WHAT THE TASK REQUIRES
Write the data below out exactly as it stands. Do not include the pictures.

Collected data
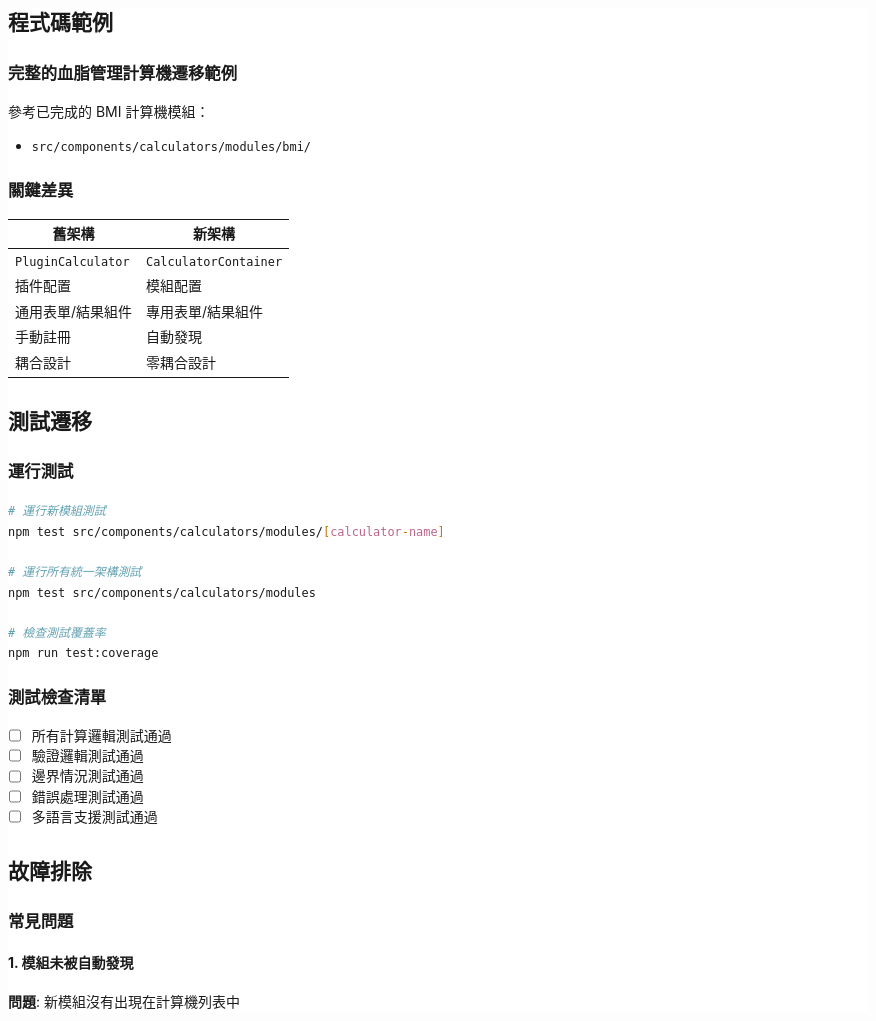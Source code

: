 ## 程式碼範例

### 完整的血脂管理計算機遷移範例

參考已完成的 BMI 計算機模組：
- `src/components/calculators/modules/bmi/`

### 關鍵差異

| 舊架構 | 新架構 |
|--------|--------|
| `PluginCalculator` | `CalculatorContainer` |
| 插件配置 | 模組配置 |
| 通用表單/結果組件 | 專用表單/結果組件 |
| 手動註冊 | 自動發現 |
| 耦合設計 | 零耦合設計 |

## 測試遷移

### 運行測試

```bash
# 運行新模組測試
npm test src/components/calculators/modules/[calculator-name]

# 運行所有統一架構測試
npm test src/components/calculators/modules

# 檢查測試覆蓋率
npm run test:coverage
```

### 測試檢查清單

- [ ] 所有計算邏輯測試通過
- [ ] 驗證邏輯測試通過
- [ ] 邊界情況測試通過
- [ ] 錯誤處理測試通過
- [ ] 多語言支援測試通過

## 故障排除

### 常見問題

#### 1. 模組未被自動發現

**問題**: 新模組沒有出現在計算機列表中
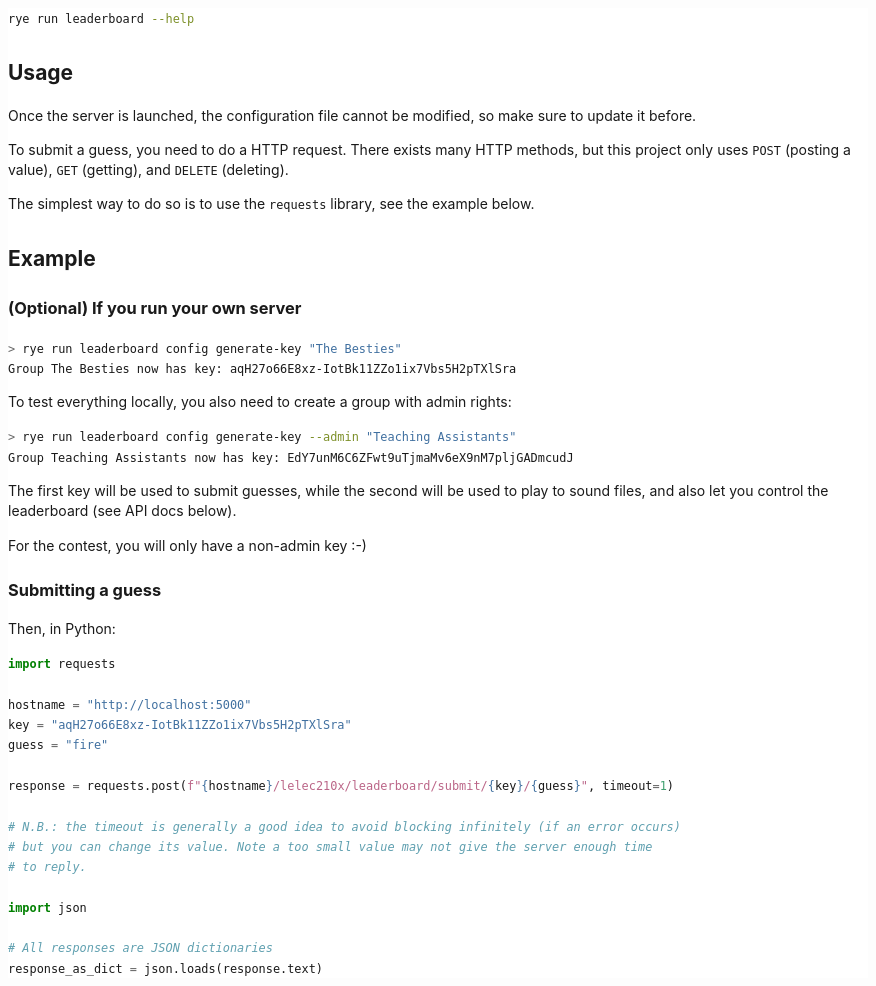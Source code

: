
 ```bash
rye run leaderboard --help
```

## Usage

Once the server is launched, the configuration file cannot be modified,
so make sure to update it before.

To submit a guess, you need to do a HTTP request.
There exists many HTTP methods,
but this project only uses `POST` (posting a value),
`GET` (getting), and `DELETE` (deleting).

The simplest way to do so is to use the `requests` library, see the example below.

## Example

### (Optional) If you run your own server

```bash
> rye run leaderboard config generate-key "The Besties"
Group The Besties now has key: aqH27o66E8xz-IotBk11ZZo1ix7Vbs5H2pTXlSra
```

To test everything locally, you also need to create a group with admin rights:

```bash
> rye run leaderboard config generate-key --admin "Teaching Assistants"
Group Teaching Assistants now has key: EdY7unM6C6ZFwt9uTjmaMv6eX9nM7pljGADmcudJ
```

The first key will be used to submit guesses, while the second will
be used to play to sound files, and also let you control the leaderboard
(see API docs below).

For the contest, you will only have a non-admin key :-)

### Submitting a guess

Then, in Python:

```python
import requests

hostname = "http://localhost:5000"
key = "aqH27o66E8xz-IotBk11ZZo1ix7Vbs5H2pTXlSra"
guess = "fire"

response = requests.post(f"{hostname}/lelec210x/leaderboard/submit/{key}/{guess}", timeout=1)

# N.B.: the timeout is generally a good idea to avoid blocking infinitely (if an error occurs)
# but you can change its value. Note a too small value may not give the server enough time
# to reply.

import json

# All responses are JSON dictionaries
response_as_dict = json.loads(response.text)
```
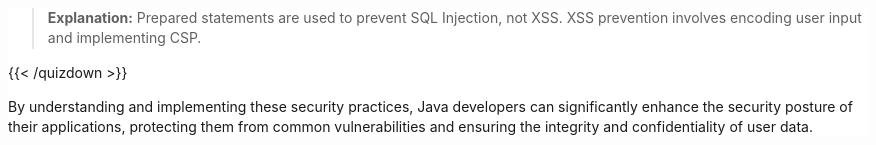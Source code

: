 > **Explanation:** Prepared statements are used to prevent SQL Injection, not XSS. XSS prevention involves encoding user input and implementing CSP.

{{< /quizdown >}}

By understanding and implementing these security practices, Java developers can significantly enhance the security posture of their applications, protecting them from common vulnerabilities and ensuring the integrity and confidentiality of user data.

ANSWER TO THE PROBLEM
Source code

: ## 程式碼範例

### 完整的血脂管理計算機遷移範例

參考已完成的 BMI 計算機模組：
- `src/components/calculators/modules/bmi/`

### 關鍵差異

| 舊架構 | 新架構 |
|--------|--------|
| `PluginCalculator` | `CalculatorContainer` |
| 插件配置 | 模組配置 |
| 通用表單/結果組件 | 專用表單/結果組件 |
| 手動註冊 | 自動發現 |
| 耦合設計 | 零耦合設計 |

## 測試遷移

### 運行測試

```bash
# 運行新模組測試
npm test src/components/calculators/modules/[calculator-name]

# 運行所有統一架構測試
npm test src/components/calculators/modules

# 檢查測試覆蓋率
npm run test:coverage
```

### 測試檢查清單

- [ ] 所有計算邏輯測試通過
- [ ] 驗證邏輯測試通過
- [ ] 邊界情況測試通過
- [ ] 錯誤處理測試通過
- [ ] 多語言支援測試通過

## 故障排除

### 常見問題

#### 1. 模組未被自動發現

**問題**: 新模組沒有出現在計算機列表中
Source code

:
 ```bash
rye run leaderboard --help
```

## Usage

Once the server is launched, the configuration file cannot be modified,
so make sure to update it before.

To submit a guess, you need to do a HTTP request.
There exists many HTTP methods,
but this project only uses `POST` (posting a value),
`GET` (getting), and `DELETE` (deleting).

The simplest way to do so is to use the `requests` library, see the example below.

## Example

### (Optional) If you run your own server

```bash
> rye run leaderboard config generate-key "The Besties"
Group The Besties now has key: aqH27o66E8xz-IotBk11ZZo1ix7Vbs5H2pTXlSra
```

To test everything locally, you also need to create a group with admin rights:

```bash
> rye run leaderboard config generate-key --admin "Teaching Assistants"
Group Teaching Assistants now has key: EdY7unM6C6ZFwt9uTjmaMv6eX9nM7pljGADmcudJ
```

The first key will be used to submit guesses, while the second will
be used to play to sound files, and also let you control the leaderboard
(see API docs below).

For the contest, you will only have a non-admin key :-)

### Submitting a guess

Then, in Python:

```python
import requests

hostname = "http://localhost:5000"
key = "aqH27o66E8xz-IotBk11ZZo1ix7Vbs5H2pTXlSra"
guess = "fire"

response = requests.post(f"{hostname}/lelec210x/leaderboard/submit/{key}/{guess}", timeout=1)

# N.B.: the timeout is generally a good idea to avoid blocking infinitely (if an error occurs)
# but you can change its value. Note a too small value may not give the server enough time
# to reply.

import json

# All responses are JSON dictionaries
response_as_dict = json.loads(response.text)
```
Source code

: > **Explanation:** Prepared statements are used to prevent SQL Injection, not XSS. XSS prevention involves encoding user input and implementing CSP.

{{< /quizdown >}}

By understanding and implementing these security practices, Java developers can significantly enhance the security posture of their applications, protecting them from common vulnerabilities and ensuring the integrity and confidentiality of user data.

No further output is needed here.